**Work required**. Compute how many lines in the entries below include the string "Metrikleri". Only the number is wanted.

[Document images with source code]
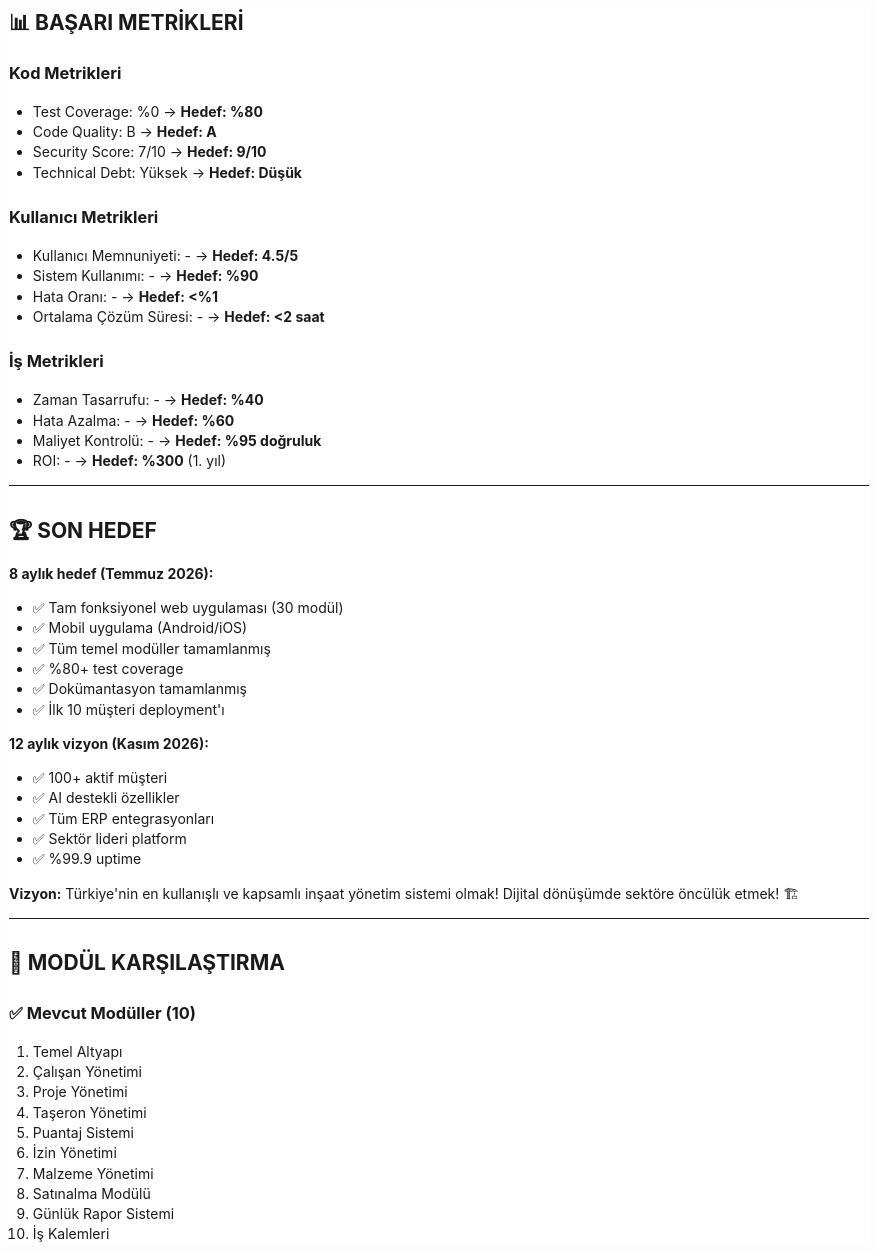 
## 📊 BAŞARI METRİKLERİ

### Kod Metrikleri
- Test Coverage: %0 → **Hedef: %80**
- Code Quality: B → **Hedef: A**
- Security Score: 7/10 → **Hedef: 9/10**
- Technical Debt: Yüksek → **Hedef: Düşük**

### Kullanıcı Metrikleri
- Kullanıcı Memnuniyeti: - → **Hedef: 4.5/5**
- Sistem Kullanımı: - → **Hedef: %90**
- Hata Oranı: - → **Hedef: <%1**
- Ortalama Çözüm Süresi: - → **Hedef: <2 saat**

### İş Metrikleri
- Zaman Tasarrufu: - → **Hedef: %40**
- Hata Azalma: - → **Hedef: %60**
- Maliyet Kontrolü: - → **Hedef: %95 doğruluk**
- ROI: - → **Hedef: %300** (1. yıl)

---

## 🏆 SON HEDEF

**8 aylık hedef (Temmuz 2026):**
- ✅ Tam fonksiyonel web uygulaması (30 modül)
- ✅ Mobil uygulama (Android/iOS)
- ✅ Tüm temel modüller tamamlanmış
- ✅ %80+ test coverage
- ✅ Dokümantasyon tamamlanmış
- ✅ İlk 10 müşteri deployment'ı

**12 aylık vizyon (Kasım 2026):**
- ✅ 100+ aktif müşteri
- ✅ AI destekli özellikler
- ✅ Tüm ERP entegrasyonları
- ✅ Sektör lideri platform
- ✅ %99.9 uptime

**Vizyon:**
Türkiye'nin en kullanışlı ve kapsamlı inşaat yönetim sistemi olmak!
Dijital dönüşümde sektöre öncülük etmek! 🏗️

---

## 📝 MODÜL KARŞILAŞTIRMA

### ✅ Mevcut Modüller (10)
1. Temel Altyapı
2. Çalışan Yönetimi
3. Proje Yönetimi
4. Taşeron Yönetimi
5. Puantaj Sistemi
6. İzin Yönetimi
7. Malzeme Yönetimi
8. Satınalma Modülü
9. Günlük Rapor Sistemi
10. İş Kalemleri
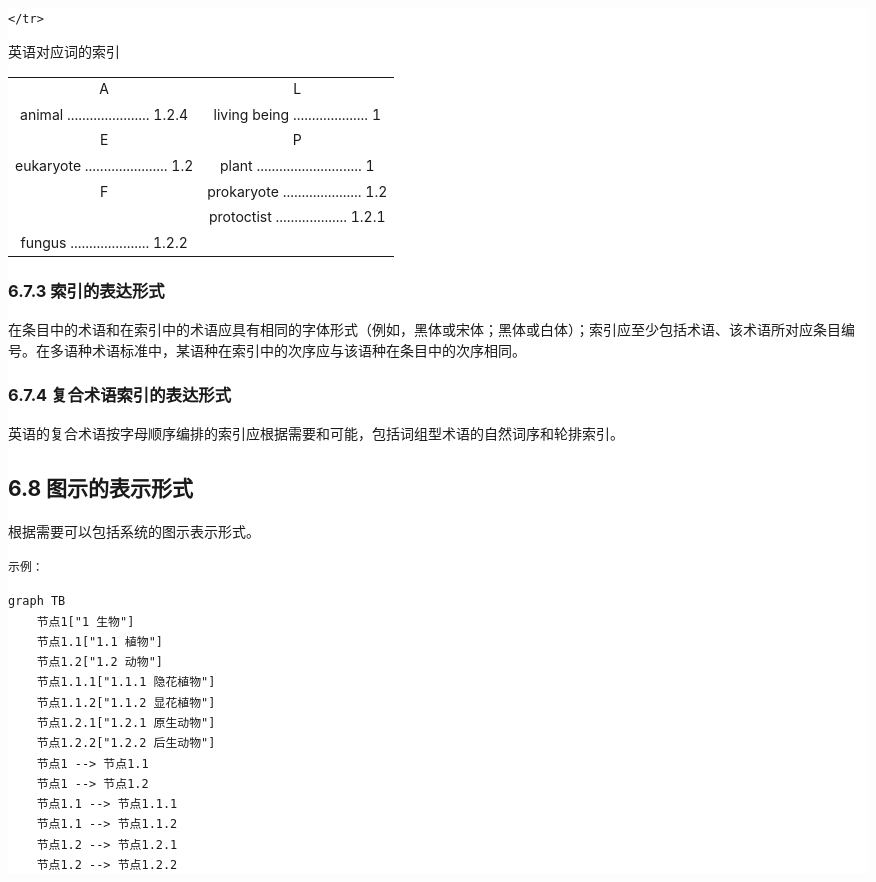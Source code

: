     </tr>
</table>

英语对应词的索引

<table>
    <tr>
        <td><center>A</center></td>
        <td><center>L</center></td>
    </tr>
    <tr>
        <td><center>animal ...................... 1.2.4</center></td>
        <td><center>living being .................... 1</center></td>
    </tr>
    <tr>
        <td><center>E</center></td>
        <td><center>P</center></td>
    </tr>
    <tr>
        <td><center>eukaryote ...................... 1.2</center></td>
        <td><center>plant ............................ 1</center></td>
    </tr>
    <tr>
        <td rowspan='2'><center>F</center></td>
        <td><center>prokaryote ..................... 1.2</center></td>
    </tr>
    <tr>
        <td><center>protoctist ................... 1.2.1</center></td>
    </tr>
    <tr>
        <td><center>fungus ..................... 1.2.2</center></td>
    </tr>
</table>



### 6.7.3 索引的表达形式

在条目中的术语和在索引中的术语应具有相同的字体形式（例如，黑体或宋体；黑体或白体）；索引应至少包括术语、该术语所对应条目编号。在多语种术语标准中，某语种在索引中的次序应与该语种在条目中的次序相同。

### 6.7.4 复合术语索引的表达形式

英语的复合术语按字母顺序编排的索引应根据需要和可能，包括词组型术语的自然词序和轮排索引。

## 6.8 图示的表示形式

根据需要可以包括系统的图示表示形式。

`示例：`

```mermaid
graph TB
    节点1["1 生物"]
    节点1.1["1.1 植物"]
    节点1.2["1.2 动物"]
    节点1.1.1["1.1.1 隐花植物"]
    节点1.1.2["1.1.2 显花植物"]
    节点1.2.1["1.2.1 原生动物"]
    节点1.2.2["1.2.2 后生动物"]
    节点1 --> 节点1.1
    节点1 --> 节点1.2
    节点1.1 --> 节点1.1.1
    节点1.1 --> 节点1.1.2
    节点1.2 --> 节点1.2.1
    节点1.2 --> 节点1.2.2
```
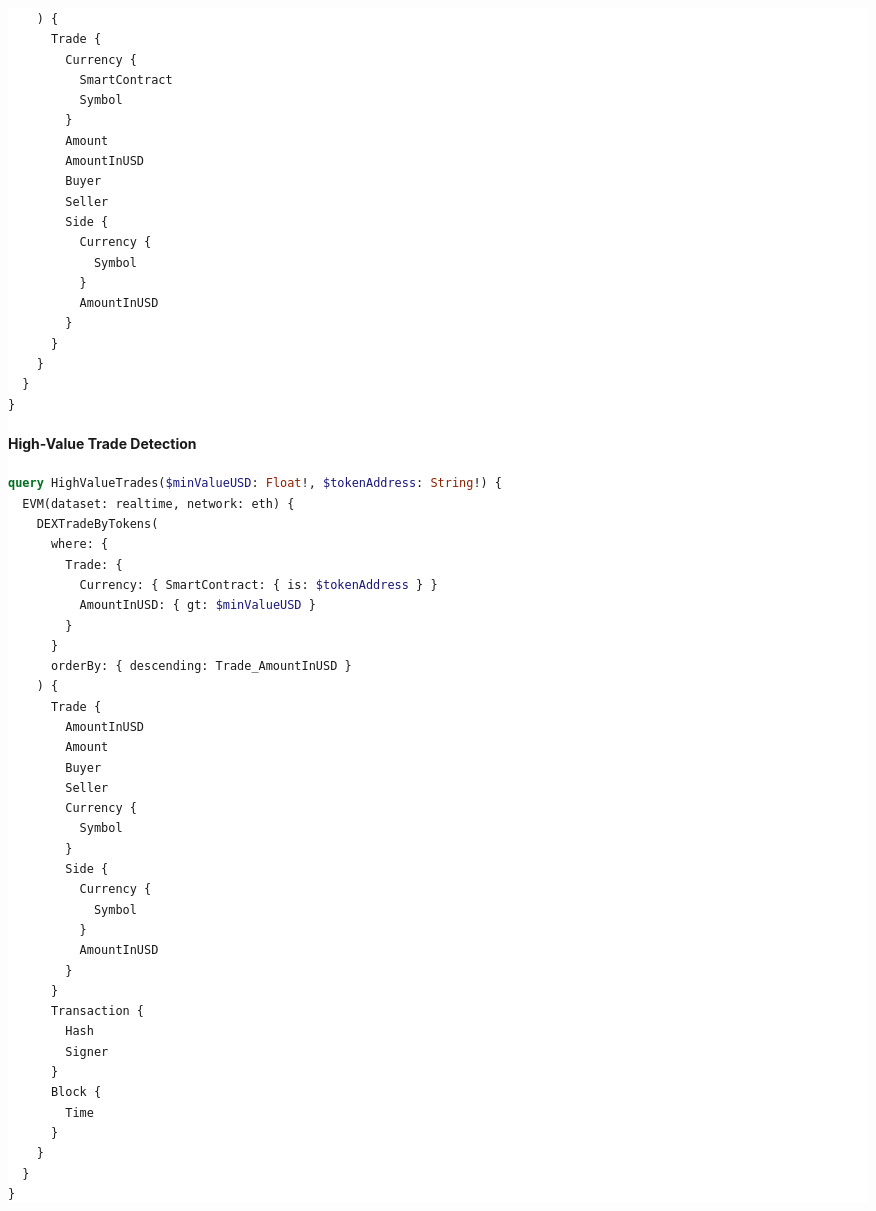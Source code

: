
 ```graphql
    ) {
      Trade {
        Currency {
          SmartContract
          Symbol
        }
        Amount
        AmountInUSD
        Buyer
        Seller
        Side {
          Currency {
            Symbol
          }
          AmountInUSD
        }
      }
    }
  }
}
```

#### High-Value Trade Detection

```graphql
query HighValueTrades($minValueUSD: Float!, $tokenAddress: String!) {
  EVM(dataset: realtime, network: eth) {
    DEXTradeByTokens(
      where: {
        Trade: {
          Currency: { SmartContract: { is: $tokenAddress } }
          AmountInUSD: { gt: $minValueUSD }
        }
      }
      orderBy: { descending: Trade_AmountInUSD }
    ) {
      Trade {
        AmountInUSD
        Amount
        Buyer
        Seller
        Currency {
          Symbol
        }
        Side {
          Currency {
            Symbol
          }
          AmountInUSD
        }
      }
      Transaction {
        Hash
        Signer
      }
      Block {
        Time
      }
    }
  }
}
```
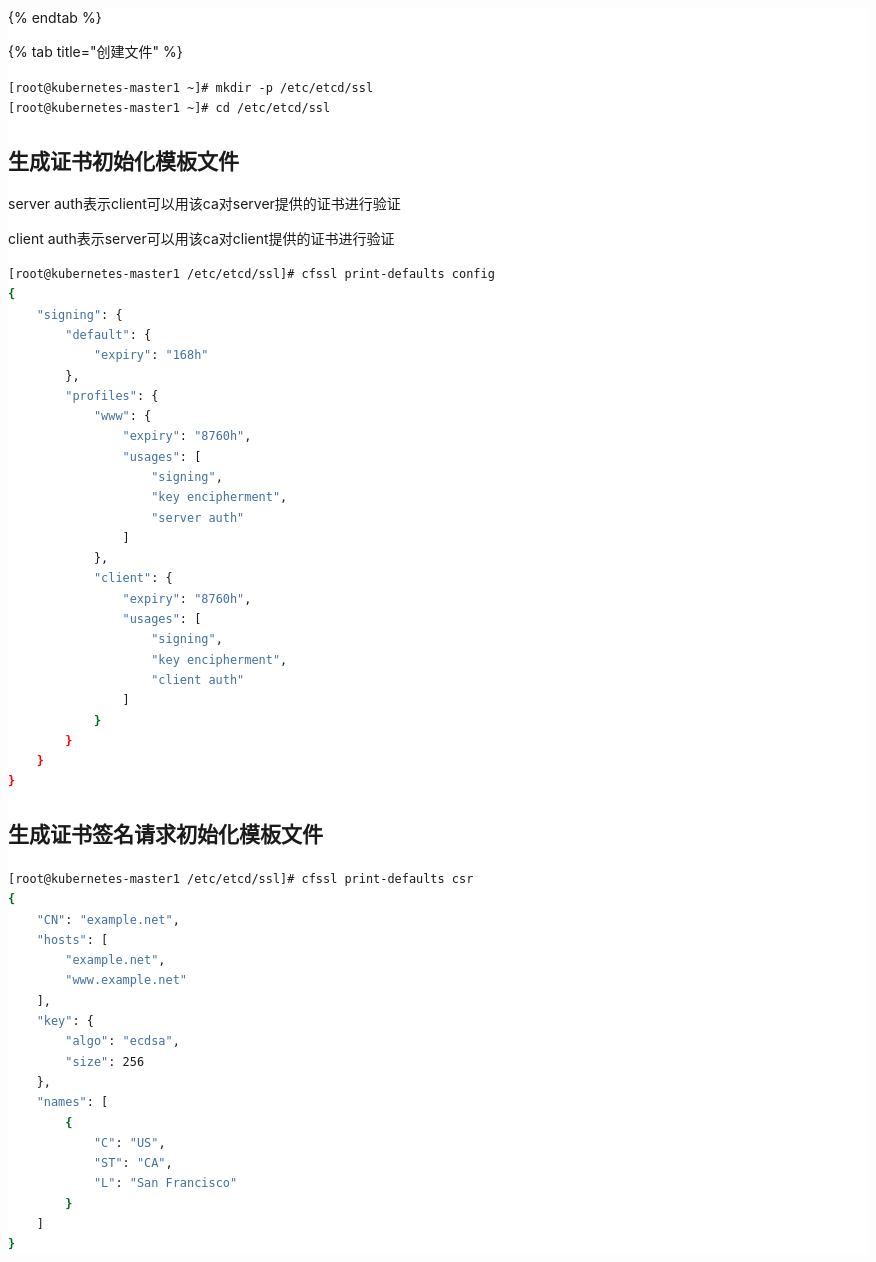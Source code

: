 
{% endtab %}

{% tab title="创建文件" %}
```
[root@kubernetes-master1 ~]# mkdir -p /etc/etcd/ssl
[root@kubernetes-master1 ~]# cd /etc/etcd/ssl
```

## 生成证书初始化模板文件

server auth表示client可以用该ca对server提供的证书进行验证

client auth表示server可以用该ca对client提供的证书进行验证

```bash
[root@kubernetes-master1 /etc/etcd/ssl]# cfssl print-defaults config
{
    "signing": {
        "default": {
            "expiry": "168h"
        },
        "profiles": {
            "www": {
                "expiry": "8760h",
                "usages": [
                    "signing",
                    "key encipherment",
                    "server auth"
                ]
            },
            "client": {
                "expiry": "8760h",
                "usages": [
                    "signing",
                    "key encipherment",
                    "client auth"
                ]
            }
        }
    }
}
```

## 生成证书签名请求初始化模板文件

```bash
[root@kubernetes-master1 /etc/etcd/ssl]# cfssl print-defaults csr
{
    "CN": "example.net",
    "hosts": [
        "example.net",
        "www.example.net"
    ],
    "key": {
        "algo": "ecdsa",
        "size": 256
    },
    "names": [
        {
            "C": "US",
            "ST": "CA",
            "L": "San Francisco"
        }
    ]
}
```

**Worked solution**. 3